Wednesday, September 5, 2012

The Bridge - Part III

I am delusional.  There is no other term for it (well, at least in this situation).  Every day that we have been "crossing our romantic and single lane bridge" we have spoken to at least one of our children and a few who aren't even ours!  Where is the peace and where is the solace when your kids have your cell phone numbers?  I'll tell you what, if there is a cell tower within 20 miles of where you are, then your kids will track you down.  I feel stalked.  No, better yet, I feel like Katniss from the Hunger Games, a book I have yet to read for lack of leisure time.   Questions on finances, class schedules, work schedules, book orders, thunder storms and shoes have been a asked, discussed and decided. Still other questions have yet to be addressed (red mustang for one) and are looming over our little ride on this bridge, just as a dark cloud looms over what was suppose to be a sunny trip.  I am not complaining really, it's just that I am surprised.  Actually, I love being needed - just not so much and not at the moment.  One moment, one long, slow ride over the bridge was what I was looking for.  I haven't even had a chance to miss anyone yet.  A short good-bye cry and two minutes later my cell phone buzzed and it has not stop buzzing yet.  Every time I think I may have the luxury to drop into a depression at having an empty nest, my cell phone buzzes.  The nest may be empty, but it is certainly not void of the presence of kids.  It seems to me that there is a detour sign up ahead.  The bridge is temporarily closed and the sweet sounds of the ocean waves crashing on the shore (which I am convinced is the sound of God breathing) and the sounds of my husband sleeping next me are mingled with the sight of a sign that says, "Bump In Road, Proceed With Caution".  I must close this post now, my cell phone is buzzing . . . 

Sunday, September 2, 2012

The Bridge - Part II

What can Part II be?

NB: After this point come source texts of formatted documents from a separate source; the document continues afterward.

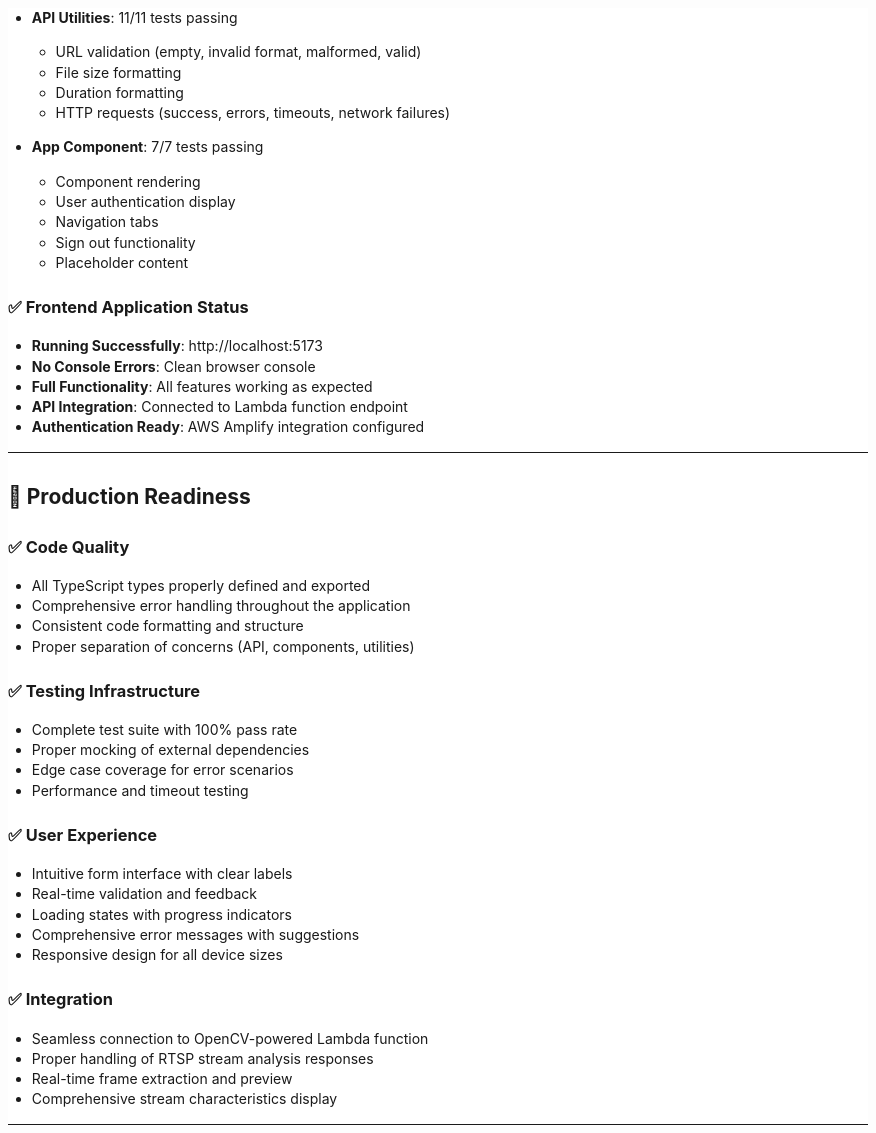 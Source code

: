 - **API Utilities**: 11/11 tests passing
  - URL validation (empty, invalid format, malformed, valid)
  - File size formatting
  - Duration formatting
  - HTTP requests (success, errors, timeouts, network failures)

- **App Component**: 7/7 tests passing
  - Component rendering
  - User authentication display
  - Navigation tabs
  - Sign out functionality
  - Placeholder content

### **✅ Frontend Application Status**
- **Running Successfully**: http://localhost:5173
- **No Console Errors**: Clean browser console
- **Full Functionality**: All features working as expected
- **API Integration**: Connected to Lambda function endpoint
- **Authentication Ready**: AWS Amplify integration configured

---

## 🚀 **Production Readiness**

### **✅ Code Quality**
- All TypeScript types properly defined and exported
- Comprehensive error handling throughout the application
- Consistent code formatting and structure
- Proper separation of concerns (API, components, utilities)

### **✅ Testing Infrastructure**
- Complete test suite with 100% pass rate
- Proper mocking of external dependencies
- Edge case coverage for error scenarios
- Performance and timeout testing

### **✅ User Experience**
- Intuitive form interface with clear labels
- Real-time validation and feedback
- Loading states with progress indicators
- Comprehensive error messages with suggestions
- Responsive design for all device sizes

### **✅ Integration**
- Seamless connection to OpenCV-powered Lambda function
- Proper handling of RTSP stream analysis responses
- Real-time frame extraction and preview
- Comprehensive stream characteristics display

---

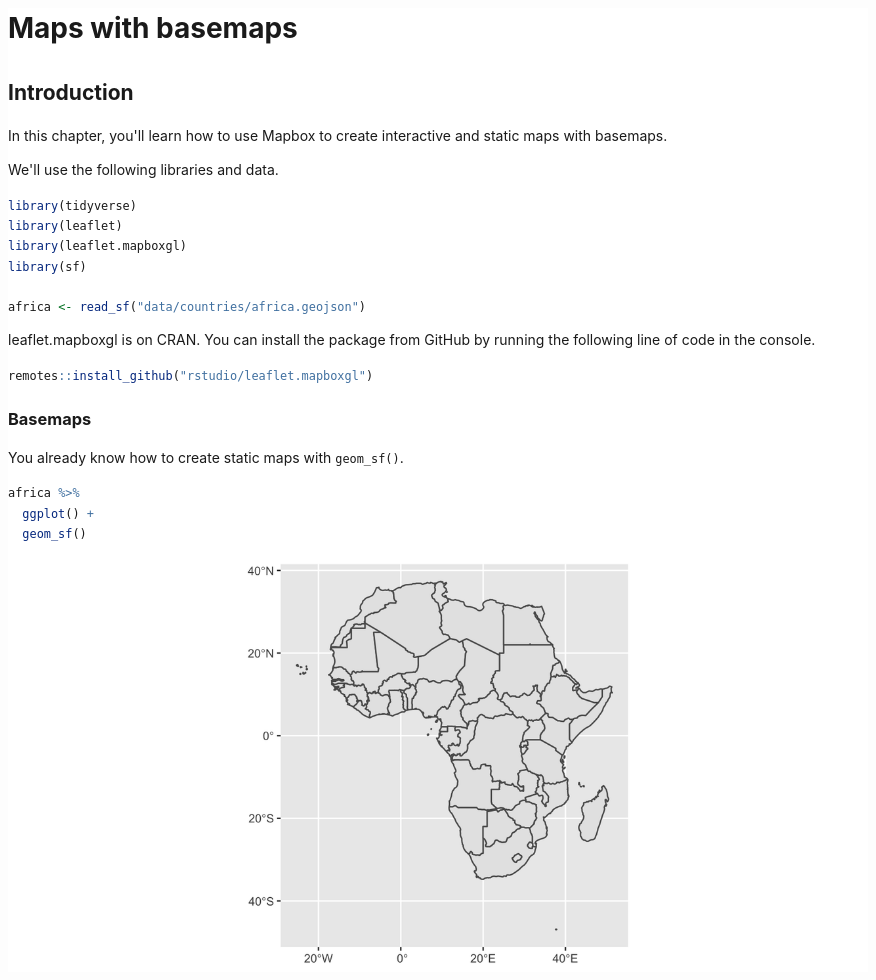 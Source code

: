 # Maps with basemaps

## Introduction

In this chapter, you'll learn how to use Mapbox to create interactive and static maps with basemaps.

We'll use the following libraries and data.


```r
library(tidyverse)
library(leaflet)
library(leaflet.mapboxgl)
library(sf)

africa <- read_sf("data/countries/africa.geojson")
```

leaflet.mapboxgl is on CRAN. You can install the package from GitHub by running the following line of code in the console.


```r
remotes::install_github("rstudio/leaflet.mapboxgl")
```

### Basemaps

You already know how to create static maps with `geom_sf()`. 


```r
africa %>% 
  ggplot() + 
  geom_sf()
```

<img src="basemaps_files/figure-html/unnamed-chunk-3-1.png" width="672" style="display: block; margin: auto;" />
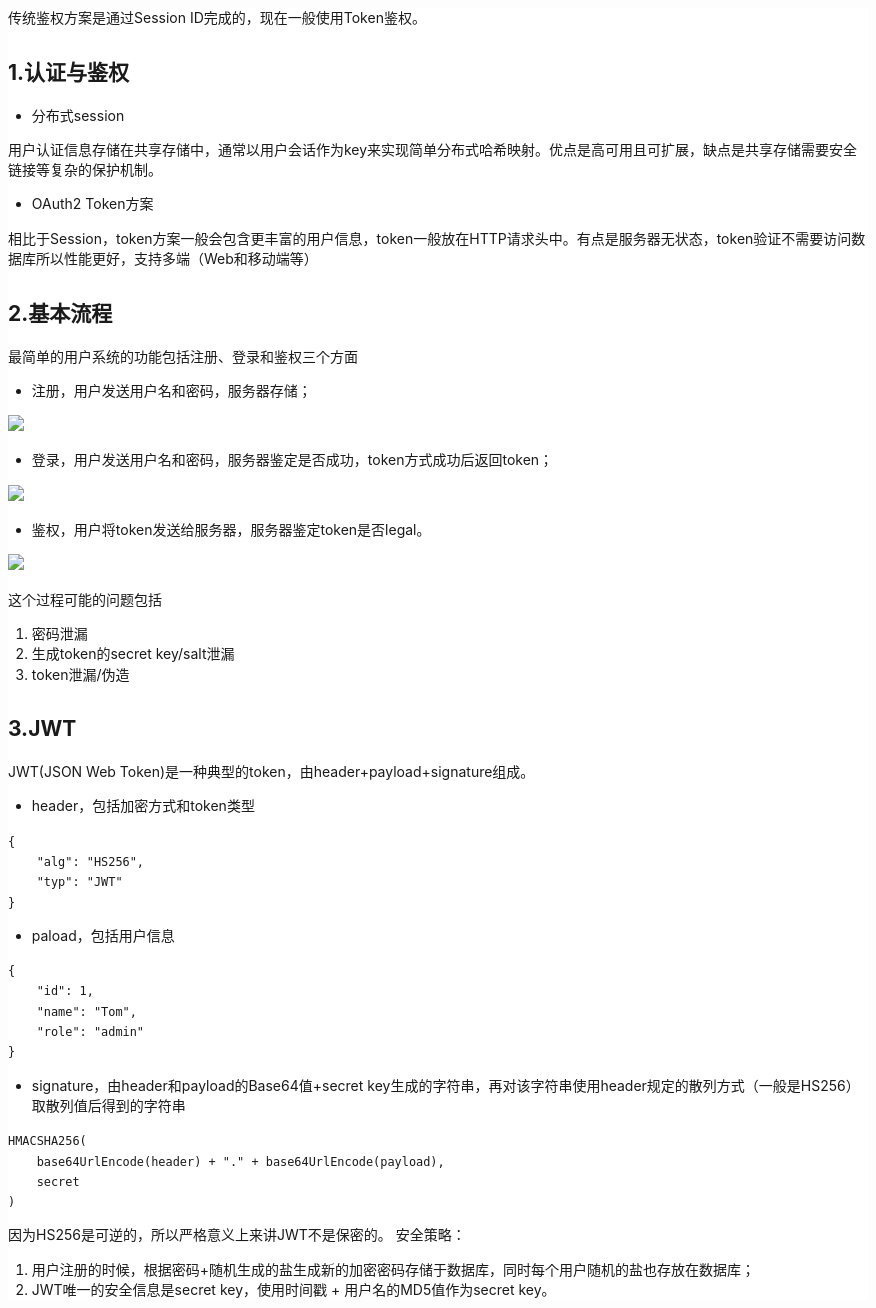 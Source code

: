 传统鉴权方案是通过Session ID完成的，现在一般使用Token鉴权。

## 1.认证与鉴权
* 分布式session

用户认证信息存储在共享存储中，通常以用户会话作为key来实现简单分布式哈希映射。优点是高可用且可扩展，缺点是共享存储需要安全链接等复杂的保护机制。

* OAuth2 Token方案

相比于Session，token方案一般会包含更丰富的用户信息，token一般放在HTTP请求头中。有点是服务器无状态，token验证不需要访问数据库所以性能更好，支持多端（Web和移动端等）


## 2.基本流程
最简单的用户系统的功能包括注册、登录和鉴权三个方面
* 注册，用户发送用户名和密码，服务器存储；

![](http://p27x0f47q.bkt.clouddn.com/20181024144419.png)
* 登录，用户发送用户名和密码，服务器鉴定是否成功，token方式成功后返回token；

![](http://p27x0f47q.bkt.clouddn.com/20181024144451.png)
* 鉴权，用户将token发送给服务器，服务器鉴定token是否legal。

![](http://p27x0f47q.bkt.clouddn.com/20181024144514.png)

这个过程可能的问题包括
1. 密码泄漏
2. 生成token的secret key/salt泄漏
3. token泄漏/伪造

## 3.JWT
JWT(JSON Web Token)是一种典型的token，由header+payload+signature组成。
* header，包括加密方式和token类型

```
{
    "alg": "HS256",
    "typ": "JWT"
}
```
* paload，包括用户信息

```
{
    "id": 1,
    "name": "Tom",
    "role": "admin"
}
```
* signature，由header和payload的Base64值+secret key生成的字符串，再对该字符串使用header规定的散列方式（一般是HS256）取散列值后得到的字符串

```
HMACSHA256(
    base64UrlEncode(header) + "." + base64UrlEncode(payload),
    secret
)
```
因为HS256是可逆的，所以严格意义上来讲JWT不是保密的。
安全策略：
1. 用户注册的时候，根据密码+随机生成的盐生成新的加密密码存储于数据库，同时每个用户随机的盐也存放在数据库；
2. JWT唯一的安全信息是secret key，使用时间戳 + 用户名的MD5值作为secret key。
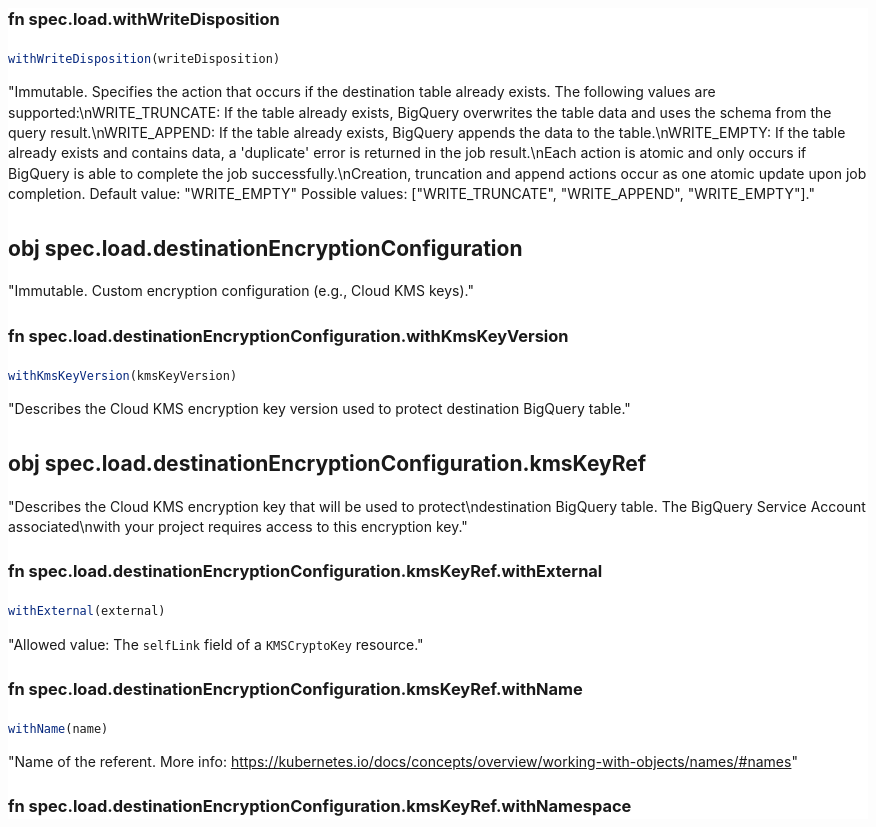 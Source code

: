 ### fn spec.load.withWriteDisposition

```ts
withWriteDisposition(writeDisposition)
```

"Immutable. Specifies the action that occurs if the destination table already exists. The following values are supported:\nWRITE_TRUNCATE: If the table already exists, BigQuery overwrites the table data and uses the schema from the query result.\nWRITE_APPEND: If the table already exists, BigQuery appends the data to the table.\nWRITE_EMPTY: If the table already exists and contains data, a 'duplicate' error is returned in the job result.\nEach action is atomic and only occurs if BigQuery is able to complete the job successfully.\nCreation, truncation and append actions occur as one atomic update upon job completion. Default value: \"WRITE_EMPTY\" Possible values: [\"WRITE_TRUNCATE\", \"WRITE_APPEND\", \"WRITE_EMPTY\"]."

## obj spec.load.destinationEncryptionConfiguration

"Immutable. Custom encryption configuration (e.g., Cloud KMS keys)."

### fn spec.load.destinationEncryptionConfiguration.withKmsKeyVersion

```ts
withKmsKeyVersion(kmsKeyVersion)
```

"Describes the Cloud KMS encryption key version used to protect destination BigQuery table."

## obj spec.load.destinationEncryptionConfiguration.kmsKeyRef

"Describes the Cloud KMS encryption key that will be used to protect\ndestination BigQuery table. The BigQuery Service Account associated\nwith your project requires access to this encryption key."

### fn spec.load.destinationEncryptionConfiguration.kmsKeyRef.withExternal

```ts
withExternal(external)
```

"Allowed value: The `selfLink` field of a `KMSCryptoKey` resource."

### fn spec.load.destinationEncryptionConfiguration.kmsKeyRef.withName

```ts
withName(name)
```

"Name of the referent. More info: https://kubernetes.io/docs/concepts/overview/working-with-objects/names/#names"

### fn spec.load.destinationEncryptionConfiguration.kmsKeyRef.withNamespace
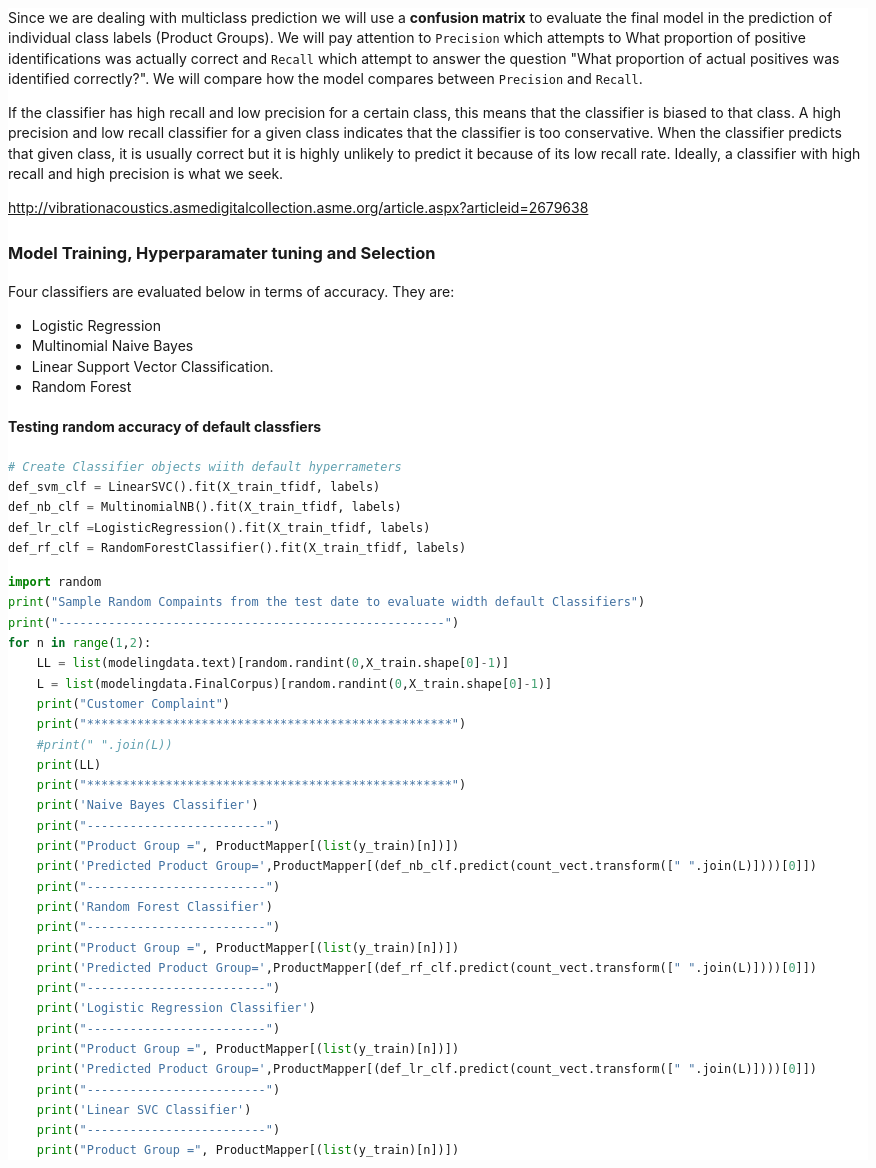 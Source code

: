 Since we are dealing with multiclass prediction we will use a **confusion matrix** to evaluate the final model in the prediction of individual class labels (Product Groups). We will pay attention to `Precision` which attempts to What proportion of positive identifications was actually correct and `Recall` which attempt to answer the question "What proportion of actual positives was identified correctly?". We will compare how the model compares between `Precision` and `Recall`.

If the classifier has high recall and low precision for a certain class, this means that the classifier is biased to that class. A high precision and low recall classifier for a given class indicates that the classifier is too conservative. When the classifier predicts that given class, it is usually correct but it is highly unlikely to predict it because of its
low recall rate. Ideally, a classifier with high recall and high precision is what we seek.

http://vibrationacoustics.asmedigitalcollection.asme.org/article.aspx?articleid=2679638

### Model Training, Hyperparamater tuning and Selection

Four classifiers are evaluated below in terms of accuracy. They are:
* Logistic Regression
* Multinomial Naive Bayes
* Linear Support Vector Classification.
* Random Forest

#### Testing random accuracy of default classfiers


```python
# Create Classifier objects wiith default hyperrameters
def_svm_clf = LinearSVC().fit(X_train_tfidf, labels)
def_nb_clf = MultinomialNB().fit(X_train_tfidf, labels)
def_lr_clf =LogisticRegression().fit(X_train_tfidf, labels)
def_rf_clf = RandomForestClassifier().fit(X_train_tfidf, labels)
```


```python
import random
print("Sample Random Compaints from the test date to evaluate width default Classifiers")
print("------------------------------------------------------")
for n in range(1,2):
    LL = list(modelingdata.text)[random.randint(0,X_train.shape[0]-1)]
    L = list(modelingdata.FinalCorpus)[random.randint(0,X_train.shape[0]-1)]
    print("Customer Complaint")
    print("***************************************************")
    #print(" ".join(L))
    print(LL)
    print("***************************************************")
    print('Naive Bayes Classifier')
    print("-------------------------")
    print("Product Group =", ProductMapper[(list(y_train)[n])])
    print('Predicted Product Group=',ProductMapper[(def_nb_clf.predict(count_vect.transform([" ".join(L)])))[0]])
    print("-------------------------")
    print('Random Forest Classifier')
    print("-------------------------")
    print("Product Group =", ProductMapper[(list(y_train)[n])])
    print('Predicted Product Group=',ProductMapper[(def_rf_clf.predict(count_vect.transform([" ".join(L)])))[0]])
    print("-------------------------")
    print('Logistic Regression Classifier')
    print("-------------------------")
    print("Product Group =", ProductMapper[(list(y_train)[n])])
    print('Predicted Product Group=',ProductMapper[(def_lr_clf.predict(count_vect.transform([" ".join(L)])))[0]])
    print("-------------------------")
    print('Linear SVC Classifier')
    print("-------------------------")
    print("Product Group =", ProductMapper[(list(y_train)[n])])
```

The boy is gone, the last of the Mohican's, the last one to pack up and say adios (he finally did learn some Spanish).  Our parenting days are limited now.  They are not a 24-7-365 thing anymore.  I'm not saying that my parenting days are done, just limited.  For instance, decisions on the red mustang (loud, fast, not so safe in the rain, cop-attracting, girl-attracting, distracting red mustang) allowed at school the first semester of college is still a parenting decision that needs to be made.  Actually, that decision was made, revisited, made again and guess what?  It is being revisited again!  We have tabled this conversation for the time being because we are in the middle of crossing another bridge.  This one is all about us.  Me and my husband.  It is about appreciating the quiet, the sound of the little dancing indians run off to hoot and holler somewhere else.  It is about waking up to a man who is, for today, just my husband and not the man who will negotiate the long and winding trail of parenting 24-7-365.  Today, we negotiate a different trail - over a bridge that brings us to a place of quiet.  The children (that’s what I call them when they are civilized), were quite surprised to find that immediately after the last brave took his tee-pee (hammock really – and a really cool one too) and left, so did we.  We traveled to Shenandoah National Park and hiked new trails.  On the way we stopped at Hershey Park just to get a free candy bar at Chocolate World.  We saw a bald eagle, some falcons, some hawks, a rattlesnake and a passive aggressive deer.  After the deer incident we drove to South Carolina.  As I sit and type this I see the ocean and hear the sound of the waves and my husband quietly snoring.  Both sounds rock my soul.  Today the bridge we cross, we cross hand-in-hand, sojourning our way along for a few weeks without restless natives.  The trail we blaze now is our own, on our own, over the bridge . . . and we proceed on.